Software obfuscation is a transformation procedure to make a program difficult to understand, but still preserves all of the program's original behavior. Mixed-Boolean-Arithmetic (MBA) obfuscation is a powerful and efficient obfuscation method. It transforms simple calculations to very complex expressions with mixed Boolean and arithmetic operators. Since many malware developers have adopted obfuscation techniques to hide malware from detection, analyzing obfuscated programs plays a crucial role in modern software security. This project seeks to effectively reverse MBA obfuscation result, which means to recover the original program logic from an obfuscated program produced by MBA transformation.

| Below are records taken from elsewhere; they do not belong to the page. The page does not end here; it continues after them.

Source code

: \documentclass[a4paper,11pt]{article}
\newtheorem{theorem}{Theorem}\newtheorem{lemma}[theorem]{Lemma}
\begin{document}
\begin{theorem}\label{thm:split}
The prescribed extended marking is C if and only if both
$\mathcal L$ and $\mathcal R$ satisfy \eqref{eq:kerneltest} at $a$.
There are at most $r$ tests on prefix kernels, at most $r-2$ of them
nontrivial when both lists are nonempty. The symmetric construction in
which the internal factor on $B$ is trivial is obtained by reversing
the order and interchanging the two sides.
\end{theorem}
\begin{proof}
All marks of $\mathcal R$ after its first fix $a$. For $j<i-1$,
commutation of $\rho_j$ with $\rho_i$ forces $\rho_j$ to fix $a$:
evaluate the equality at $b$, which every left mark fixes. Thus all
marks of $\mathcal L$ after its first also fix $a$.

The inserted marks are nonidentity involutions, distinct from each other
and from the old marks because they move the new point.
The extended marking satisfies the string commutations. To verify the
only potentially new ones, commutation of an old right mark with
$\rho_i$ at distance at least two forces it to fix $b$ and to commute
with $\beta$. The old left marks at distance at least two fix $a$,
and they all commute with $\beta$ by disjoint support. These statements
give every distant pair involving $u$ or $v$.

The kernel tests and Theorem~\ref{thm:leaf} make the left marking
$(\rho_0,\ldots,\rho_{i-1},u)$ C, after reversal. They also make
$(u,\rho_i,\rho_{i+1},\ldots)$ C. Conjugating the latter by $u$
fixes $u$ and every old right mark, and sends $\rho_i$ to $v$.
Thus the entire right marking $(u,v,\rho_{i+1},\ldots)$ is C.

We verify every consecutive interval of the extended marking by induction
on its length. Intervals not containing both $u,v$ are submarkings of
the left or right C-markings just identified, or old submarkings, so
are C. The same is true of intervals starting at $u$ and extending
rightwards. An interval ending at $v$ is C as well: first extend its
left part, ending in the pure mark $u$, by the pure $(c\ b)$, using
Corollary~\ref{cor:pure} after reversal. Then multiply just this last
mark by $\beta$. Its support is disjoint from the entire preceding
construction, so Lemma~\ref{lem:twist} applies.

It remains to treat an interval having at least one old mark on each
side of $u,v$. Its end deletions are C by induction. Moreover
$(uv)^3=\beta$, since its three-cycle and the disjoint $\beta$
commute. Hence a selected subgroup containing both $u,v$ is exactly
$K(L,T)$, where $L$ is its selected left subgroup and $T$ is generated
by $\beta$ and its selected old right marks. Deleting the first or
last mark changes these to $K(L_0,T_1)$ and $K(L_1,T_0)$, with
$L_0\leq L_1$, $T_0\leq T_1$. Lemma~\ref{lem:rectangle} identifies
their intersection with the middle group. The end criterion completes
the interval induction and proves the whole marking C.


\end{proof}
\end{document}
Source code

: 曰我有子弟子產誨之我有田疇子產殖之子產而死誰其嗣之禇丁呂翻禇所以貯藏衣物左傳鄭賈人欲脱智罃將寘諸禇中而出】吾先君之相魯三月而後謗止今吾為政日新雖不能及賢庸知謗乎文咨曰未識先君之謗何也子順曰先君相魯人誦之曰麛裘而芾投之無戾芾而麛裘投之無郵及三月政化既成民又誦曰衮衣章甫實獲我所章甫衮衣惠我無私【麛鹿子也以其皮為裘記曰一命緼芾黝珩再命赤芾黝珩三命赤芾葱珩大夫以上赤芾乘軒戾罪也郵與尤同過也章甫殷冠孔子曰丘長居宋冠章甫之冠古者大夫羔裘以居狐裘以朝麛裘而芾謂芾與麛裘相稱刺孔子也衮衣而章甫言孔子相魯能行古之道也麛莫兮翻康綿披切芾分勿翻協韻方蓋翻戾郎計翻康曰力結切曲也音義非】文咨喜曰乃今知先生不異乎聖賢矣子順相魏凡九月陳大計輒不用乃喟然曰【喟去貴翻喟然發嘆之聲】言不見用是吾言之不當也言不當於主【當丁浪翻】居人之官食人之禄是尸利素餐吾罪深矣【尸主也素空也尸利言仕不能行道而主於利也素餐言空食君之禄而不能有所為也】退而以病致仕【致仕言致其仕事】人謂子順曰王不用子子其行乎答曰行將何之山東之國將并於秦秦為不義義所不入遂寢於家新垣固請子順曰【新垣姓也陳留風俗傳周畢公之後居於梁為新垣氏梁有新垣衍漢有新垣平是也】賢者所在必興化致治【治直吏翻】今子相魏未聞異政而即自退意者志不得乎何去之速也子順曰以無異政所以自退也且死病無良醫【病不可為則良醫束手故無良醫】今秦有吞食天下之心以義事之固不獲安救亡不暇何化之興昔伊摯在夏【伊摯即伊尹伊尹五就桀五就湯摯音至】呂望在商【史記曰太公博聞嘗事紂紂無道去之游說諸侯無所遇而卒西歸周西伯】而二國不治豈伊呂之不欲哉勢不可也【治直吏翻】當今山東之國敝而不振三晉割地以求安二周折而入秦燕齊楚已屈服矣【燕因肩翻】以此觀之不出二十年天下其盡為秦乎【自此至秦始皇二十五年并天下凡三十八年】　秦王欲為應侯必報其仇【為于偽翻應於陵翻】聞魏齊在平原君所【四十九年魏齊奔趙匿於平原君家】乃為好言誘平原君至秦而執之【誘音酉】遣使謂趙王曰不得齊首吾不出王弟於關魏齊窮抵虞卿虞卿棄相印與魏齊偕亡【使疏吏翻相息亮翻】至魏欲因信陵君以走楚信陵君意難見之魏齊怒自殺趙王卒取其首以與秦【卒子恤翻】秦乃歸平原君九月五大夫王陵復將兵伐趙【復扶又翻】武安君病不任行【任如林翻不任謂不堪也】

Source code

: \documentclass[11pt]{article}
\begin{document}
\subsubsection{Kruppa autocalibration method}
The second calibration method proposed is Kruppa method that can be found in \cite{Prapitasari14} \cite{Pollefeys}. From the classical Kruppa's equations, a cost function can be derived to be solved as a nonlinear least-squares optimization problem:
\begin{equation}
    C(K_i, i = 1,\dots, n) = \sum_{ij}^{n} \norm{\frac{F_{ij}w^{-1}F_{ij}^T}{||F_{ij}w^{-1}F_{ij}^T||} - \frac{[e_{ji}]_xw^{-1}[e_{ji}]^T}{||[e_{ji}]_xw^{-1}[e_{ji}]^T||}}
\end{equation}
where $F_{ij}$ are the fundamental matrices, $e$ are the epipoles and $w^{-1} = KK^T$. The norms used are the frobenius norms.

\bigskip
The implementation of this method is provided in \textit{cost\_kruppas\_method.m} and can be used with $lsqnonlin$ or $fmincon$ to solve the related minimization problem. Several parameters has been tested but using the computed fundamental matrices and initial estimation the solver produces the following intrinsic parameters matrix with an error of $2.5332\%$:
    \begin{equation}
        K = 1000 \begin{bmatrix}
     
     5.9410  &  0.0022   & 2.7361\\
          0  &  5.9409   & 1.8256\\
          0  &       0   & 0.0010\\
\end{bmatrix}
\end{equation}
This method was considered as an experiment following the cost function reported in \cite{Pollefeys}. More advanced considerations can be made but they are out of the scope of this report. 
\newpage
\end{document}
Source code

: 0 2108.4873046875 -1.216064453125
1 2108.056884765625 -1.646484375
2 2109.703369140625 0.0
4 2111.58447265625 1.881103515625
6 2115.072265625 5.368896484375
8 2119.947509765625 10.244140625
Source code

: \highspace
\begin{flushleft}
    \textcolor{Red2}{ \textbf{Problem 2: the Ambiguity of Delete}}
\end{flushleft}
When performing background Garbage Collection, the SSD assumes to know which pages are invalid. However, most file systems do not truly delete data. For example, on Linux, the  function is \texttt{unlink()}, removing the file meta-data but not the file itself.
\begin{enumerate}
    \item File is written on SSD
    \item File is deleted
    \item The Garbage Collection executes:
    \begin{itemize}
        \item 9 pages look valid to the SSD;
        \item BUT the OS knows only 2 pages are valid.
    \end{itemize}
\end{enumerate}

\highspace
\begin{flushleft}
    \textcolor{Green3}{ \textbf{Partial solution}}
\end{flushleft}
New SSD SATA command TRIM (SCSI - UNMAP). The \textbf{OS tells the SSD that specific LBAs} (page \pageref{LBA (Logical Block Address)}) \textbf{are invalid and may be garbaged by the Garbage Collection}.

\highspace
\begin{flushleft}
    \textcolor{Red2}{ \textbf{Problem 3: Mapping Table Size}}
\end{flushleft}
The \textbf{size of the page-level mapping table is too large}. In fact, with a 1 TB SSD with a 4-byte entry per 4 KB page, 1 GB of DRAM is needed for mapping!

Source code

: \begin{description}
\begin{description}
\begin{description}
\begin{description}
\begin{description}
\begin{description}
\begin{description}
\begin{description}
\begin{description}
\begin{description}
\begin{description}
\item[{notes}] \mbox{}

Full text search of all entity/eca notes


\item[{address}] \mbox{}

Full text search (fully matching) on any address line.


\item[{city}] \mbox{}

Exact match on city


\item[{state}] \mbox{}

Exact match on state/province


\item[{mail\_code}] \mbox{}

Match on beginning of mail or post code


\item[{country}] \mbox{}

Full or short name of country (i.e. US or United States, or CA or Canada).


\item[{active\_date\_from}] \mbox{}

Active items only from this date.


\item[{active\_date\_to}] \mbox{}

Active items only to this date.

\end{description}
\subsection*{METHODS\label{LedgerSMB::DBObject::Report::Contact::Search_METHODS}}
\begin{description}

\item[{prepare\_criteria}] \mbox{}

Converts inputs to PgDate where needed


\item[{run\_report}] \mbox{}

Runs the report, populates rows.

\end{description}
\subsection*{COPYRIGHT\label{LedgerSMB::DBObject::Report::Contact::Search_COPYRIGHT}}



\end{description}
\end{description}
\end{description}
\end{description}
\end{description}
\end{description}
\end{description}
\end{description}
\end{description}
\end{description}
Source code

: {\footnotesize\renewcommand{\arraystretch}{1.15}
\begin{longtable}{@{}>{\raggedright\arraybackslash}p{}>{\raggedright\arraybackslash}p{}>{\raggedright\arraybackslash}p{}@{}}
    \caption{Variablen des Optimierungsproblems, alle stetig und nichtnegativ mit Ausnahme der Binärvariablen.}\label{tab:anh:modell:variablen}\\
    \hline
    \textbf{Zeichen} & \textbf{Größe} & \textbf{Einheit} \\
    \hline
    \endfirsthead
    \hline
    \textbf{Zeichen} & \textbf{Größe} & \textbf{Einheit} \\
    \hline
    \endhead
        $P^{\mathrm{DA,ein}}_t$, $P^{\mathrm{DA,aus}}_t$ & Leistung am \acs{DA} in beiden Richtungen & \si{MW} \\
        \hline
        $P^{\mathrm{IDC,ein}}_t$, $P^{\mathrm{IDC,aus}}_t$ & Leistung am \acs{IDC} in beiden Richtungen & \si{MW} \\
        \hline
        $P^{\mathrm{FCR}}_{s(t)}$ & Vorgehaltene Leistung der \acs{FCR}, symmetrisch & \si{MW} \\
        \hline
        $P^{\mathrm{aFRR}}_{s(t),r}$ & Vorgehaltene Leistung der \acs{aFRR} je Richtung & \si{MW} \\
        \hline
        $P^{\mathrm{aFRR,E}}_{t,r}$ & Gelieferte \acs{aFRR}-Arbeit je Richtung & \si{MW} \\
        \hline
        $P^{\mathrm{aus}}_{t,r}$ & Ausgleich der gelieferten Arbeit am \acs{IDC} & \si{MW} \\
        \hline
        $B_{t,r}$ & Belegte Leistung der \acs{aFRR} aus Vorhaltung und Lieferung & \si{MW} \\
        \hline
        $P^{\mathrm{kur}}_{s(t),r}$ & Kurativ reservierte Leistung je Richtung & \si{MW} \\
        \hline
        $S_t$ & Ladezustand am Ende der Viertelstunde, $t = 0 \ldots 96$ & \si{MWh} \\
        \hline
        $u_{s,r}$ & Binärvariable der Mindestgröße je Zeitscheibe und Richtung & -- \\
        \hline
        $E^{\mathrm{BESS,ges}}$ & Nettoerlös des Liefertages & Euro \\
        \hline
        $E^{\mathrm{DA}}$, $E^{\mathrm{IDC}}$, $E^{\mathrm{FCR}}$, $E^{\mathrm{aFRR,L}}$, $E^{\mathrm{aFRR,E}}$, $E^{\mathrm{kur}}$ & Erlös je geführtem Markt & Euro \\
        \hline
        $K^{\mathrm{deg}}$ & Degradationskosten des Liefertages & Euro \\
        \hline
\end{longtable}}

The objective of this project is to unveil the theoretical and practical attributes of MBA obfuscation. This research reveals the undiscovered fundamental weakness of MBA obfuscation and consequently challenges the existing design of MBA obfuscation. The research tasks include: 1) developing an arithmetic-based simplification method to reverse normal MBA obfuscation; 2) simplifying multi-granularity MBA obfuscation; and 3) reducing generic non-linear MBA expression. This project will advance human knowledge about MBA de-obfuscation and produce practical MBA reverse analysis tools.
The project will enable broader adoption of formal methods in security analysis applications and inspire more interdisciplinary research across programming languages and software security. The developed methods and data set will be publicly available. Besides, this project will facilitate the development of novel educational tools to enhance several current courses at The University of New Hampshire (UNH). The minority students and under-served populations will be engaged in both research and extracurricular activities (such as Capture-the-Flag competition) to participate in cutting-edge cyber-security research.
Source code, documentation, experimental results, and scholarly publications, will be managed using the distributed version control system Git. New curriculum materials will be organized by the course management system at UNH. A local repository copy will be stored in the backup servers at UNH SoftSec Group. Data will be retained for at least three years beyond the award period. The scholarly publications, presentations, and open-source code will be available on the homepage (www.cs.unh.edu/~dxu).
This award reflects NSF's statutory mission and has been deemed worthy of support through evaluation using the Foundation's intellectual merit and broader impacts review criteria.